Someone who is looking to start riding should consider taking a rider training course to learn to safely and skillfully operate a motorcycle. You will be taught the following:
- Be more alert at intersections. This is where most motorcycle-vehicle collisions happen.
- Remain visible to other motorists at all times, and do not ride in their blind spot.
- Be a defensive rider, thinking of situations that could happen.
- Use caution when riding in bad weather, on slippery surfaces or when encountering obstacles on the road.
One of the main reasons there are motorcyclist fatalities in a crash is because a bike offers little to no protection as there is in a vehicle. A safety class will also teach you the proper protection to wear while riding. This includes:
- eye protection
- clothing to help reduce the severity of injury
Riding a bike requires more skill and coordination than driving a car. Riding while under the influence of alcohol can reduce the rider’s ability to operate it safely.
The laws vary from state to state. The most common laws are as listed:
- A helmet is required in most states for the operator and passenger (if applicable).
- A daytime headlight will increase your chances of being seen by other vehicles on the road.
- Eye protection is required in a lot of states. This will help you be more alert while riding.
- Yearly inspections are required in some states to help make sure your bike is in good working condition.
- In most states, lane splitting is not allowed.
- Being under the influence of alcohol while riding is prohibited in every state.
Sometimes referred to as lane sharing, lane splitting happens when a motorcyclist goes in between lanes of traffic that are going in the same direction. It is a very normal practice among riders in many countries. California is the only state in America that allows it.
The most common problems a motorcycle can have may include the following:
- Spark Plugs Flooded with Fuel: If you own an older bike, a flooded engine or dirty spark plug will make your motorcycle unable to start.
- Clutch: Problems with the clutch can cause a bike to be inoperable, even with the smallest failure.
- Gearbox: Motorcycle gearboxes are generally tough, but can wear and break from switching gears at the wrong time.

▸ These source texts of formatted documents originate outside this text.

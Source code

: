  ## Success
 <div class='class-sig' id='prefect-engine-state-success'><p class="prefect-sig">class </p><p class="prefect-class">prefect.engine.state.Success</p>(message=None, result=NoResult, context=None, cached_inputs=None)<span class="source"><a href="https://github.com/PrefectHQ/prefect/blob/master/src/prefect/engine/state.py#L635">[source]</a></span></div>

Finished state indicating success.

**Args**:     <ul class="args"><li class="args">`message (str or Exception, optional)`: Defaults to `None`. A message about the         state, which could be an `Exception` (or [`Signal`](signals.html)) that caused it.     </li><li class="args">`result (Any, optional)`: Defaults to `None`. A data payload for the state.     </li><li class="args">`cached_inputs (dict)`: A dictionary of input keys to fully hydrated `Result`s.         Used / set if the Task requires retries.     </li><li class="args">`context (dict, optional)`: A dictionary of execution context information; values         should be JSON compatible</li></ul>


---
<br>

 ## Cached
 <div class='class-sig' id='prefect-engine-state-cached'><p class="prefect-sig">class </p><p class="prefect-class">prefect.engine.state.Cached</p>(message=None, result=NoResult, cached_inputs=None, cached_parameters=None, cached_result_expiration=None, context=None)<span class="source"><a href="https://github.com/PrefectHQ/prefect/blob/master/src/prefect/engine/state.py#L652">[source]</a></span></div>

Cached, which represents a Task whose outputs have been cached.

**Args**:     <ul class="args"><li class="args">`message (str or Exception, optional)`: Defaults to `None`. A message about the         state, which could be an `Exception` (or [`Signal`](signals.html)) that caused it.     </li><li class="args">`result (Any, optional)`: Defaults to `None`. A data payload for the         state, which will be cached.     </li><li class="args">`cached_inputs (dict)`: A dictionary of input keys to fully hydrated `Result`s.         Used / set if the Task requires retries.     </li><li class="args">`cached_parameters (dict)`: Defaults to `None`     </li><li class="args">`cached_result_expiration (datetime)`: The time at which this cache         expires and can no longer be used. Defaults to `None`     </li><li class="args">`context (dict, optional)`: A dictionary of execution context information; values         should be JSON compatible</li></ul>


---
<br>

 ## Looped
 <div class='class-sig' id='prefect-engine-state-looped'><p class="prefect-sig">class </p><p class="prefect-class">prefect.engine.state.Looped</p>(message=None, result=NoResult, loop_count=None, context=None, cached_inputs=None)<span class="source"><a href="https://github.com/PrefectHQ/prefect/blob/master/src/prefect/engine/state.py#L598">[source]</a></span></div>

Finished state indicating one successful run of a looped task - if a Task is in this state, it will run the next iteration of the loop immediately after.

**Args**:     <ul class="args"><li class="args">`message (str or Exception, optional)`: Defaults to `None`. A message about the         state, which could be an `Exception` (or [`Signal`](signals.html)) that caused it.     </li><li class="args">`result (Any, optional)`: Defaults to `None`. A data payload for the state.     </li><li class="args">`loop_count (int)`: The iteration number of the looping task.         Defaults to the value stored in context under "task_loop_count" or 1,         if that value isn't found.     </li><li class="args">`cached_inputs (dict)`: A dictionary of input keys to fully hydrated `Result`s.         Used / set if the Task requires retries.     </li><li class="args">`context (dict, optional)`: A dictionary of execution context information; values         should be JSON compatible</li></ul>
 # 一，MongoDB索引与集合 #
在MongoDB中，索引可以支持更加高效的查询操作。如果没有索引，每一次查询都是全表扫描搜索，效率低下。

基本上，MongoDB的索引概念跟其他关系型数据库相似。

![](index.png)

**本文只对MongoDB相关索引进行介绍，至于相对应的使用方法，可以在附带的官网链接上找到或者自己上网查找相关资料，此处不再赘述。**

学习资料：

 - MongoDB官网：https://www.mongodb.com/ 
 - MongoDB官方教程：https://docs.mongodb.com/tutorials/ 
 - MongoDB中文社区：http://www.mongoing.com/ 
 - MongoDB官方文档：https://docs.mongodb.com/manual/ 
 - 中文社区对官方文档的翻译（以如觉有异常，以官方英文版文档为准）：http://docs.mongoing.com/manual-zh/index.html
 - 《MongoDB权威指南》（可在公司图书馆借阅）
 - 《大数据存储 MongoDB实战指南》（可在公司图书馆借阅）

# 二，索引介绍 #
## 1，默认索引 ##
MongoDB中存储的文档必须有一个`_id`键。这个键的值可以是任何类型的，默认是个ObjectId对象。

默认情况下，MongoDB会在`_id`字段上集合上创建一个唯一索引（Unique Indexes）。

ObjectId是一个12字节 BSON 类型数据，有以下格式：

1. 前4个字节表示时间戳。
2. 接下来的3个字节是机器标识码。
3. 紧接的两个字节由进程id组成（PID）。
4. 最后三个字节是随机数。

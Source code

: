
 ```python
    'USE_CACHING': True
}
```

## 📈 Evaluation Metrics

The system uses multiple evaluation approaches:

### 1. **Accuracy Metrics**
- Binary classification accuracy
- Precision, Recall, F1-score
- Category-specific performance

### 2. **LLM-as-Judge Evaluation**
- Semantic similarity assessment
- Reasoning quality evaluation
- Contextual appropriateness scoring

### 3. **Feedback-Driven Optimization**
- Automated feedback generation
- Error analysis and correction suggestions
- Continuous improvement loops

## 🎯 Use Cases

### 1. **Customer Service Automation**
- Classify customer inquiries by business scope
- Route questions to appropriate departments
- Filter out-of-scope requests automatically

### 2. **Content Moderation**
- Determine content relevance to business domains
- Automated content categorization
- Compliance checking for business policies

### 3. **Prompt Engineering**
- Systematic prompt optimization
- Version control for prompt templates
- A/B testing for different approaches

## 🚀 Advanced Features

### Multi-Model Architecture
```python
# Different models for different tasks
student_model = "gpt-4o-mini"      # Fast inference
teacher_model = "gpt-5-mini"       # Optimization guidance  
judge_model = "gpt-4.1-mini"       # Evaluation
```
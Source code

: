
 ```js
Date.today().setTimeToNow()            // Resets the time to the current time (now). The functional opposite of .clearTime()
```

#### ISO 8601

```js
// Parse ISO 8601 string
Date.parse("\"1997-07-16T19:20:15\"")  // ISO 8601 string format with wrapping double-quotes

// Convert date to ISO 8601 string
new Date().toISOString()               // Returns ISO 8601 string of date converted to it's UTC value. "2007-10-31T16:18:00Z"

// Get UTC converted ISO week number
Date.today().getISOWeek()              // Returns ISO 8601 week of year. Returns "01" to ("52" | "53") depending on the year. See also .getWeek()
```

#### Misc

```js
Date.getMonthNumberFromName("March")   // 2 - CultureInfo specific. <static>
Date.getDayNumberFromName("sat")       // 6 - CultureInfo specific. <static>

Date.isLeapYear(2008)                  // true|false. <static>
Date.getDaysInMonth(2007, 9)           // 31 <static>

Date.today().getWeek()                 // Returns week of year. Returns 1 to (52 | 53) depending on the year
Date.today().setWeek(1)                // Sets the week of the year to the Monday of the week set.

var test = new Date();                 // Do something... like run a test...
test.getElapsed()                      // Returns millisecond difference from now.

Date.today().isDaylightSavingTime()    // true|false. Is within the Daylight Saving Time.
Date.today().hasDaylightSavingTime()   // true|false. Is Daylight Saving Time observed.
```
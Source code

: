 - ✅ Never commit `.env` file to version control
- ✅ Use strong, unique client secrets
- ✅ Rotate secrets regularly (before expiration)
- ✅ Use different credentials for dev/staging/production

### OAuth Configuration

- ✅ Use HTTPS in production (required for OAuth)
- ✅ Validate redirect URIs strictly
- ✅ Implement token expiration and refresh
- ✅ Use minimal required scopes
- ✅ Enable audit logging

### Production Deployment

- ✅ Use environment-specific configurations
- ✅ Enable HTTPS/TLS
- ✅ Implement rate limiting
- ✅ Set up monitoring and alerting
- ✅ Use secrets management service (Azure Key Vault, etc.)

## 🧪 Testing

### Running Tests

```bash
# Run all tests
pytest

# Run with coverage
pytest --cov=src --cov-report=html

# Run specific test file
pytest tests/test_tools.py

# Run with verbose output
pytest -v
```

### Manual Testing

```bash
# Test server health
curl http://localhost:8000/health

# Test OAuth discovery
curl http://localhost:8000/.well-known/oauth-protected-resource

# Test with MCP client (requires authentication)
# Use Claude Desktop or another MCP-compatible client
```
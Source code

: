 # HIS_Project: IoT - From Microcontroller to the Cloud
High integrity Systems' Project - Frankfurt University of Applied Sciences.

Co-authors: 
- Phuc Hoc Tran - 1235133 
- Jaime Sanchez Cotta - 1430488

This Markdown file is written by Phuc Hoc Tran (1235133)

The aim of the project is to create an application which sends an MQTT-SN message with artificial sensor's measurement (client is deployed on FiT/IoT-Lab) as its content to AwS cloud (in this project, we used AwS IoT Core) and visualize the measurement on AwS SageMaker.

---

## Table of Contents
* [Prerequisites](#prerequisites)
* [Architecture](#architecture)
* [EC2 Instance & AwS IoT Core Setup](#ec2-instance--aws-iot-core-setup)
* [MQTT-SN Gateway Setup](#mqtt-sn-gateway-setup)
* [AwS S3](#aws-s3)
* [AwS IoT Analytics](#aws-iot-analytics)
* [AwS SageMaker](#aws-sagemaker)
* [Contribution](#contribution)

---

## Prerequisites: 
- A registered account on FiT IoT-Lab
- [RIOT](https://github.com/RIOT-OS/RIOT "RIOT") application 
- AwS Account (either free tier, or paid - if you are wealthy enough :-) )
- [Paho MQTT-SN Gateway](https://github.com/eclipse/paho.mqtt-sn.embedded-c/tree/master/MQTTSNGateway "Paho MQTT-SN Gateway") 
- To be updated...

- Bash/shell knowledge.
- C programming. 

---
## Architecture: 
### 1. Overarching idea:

- Engine Control Unit: Electrical problems are unpredictable, and are often unavoidable.
- Engine Mechanical: Parts in the engine can break including the cam chain.
- Dead Battery: Leaving your battery or other electronics on for an extended period of time will result in a dead battery.
- Tires: It is always a good idea to check your tires before you ride as an extra precaution.
It is a good idea to perform frequent inspections to ensure safety while riding.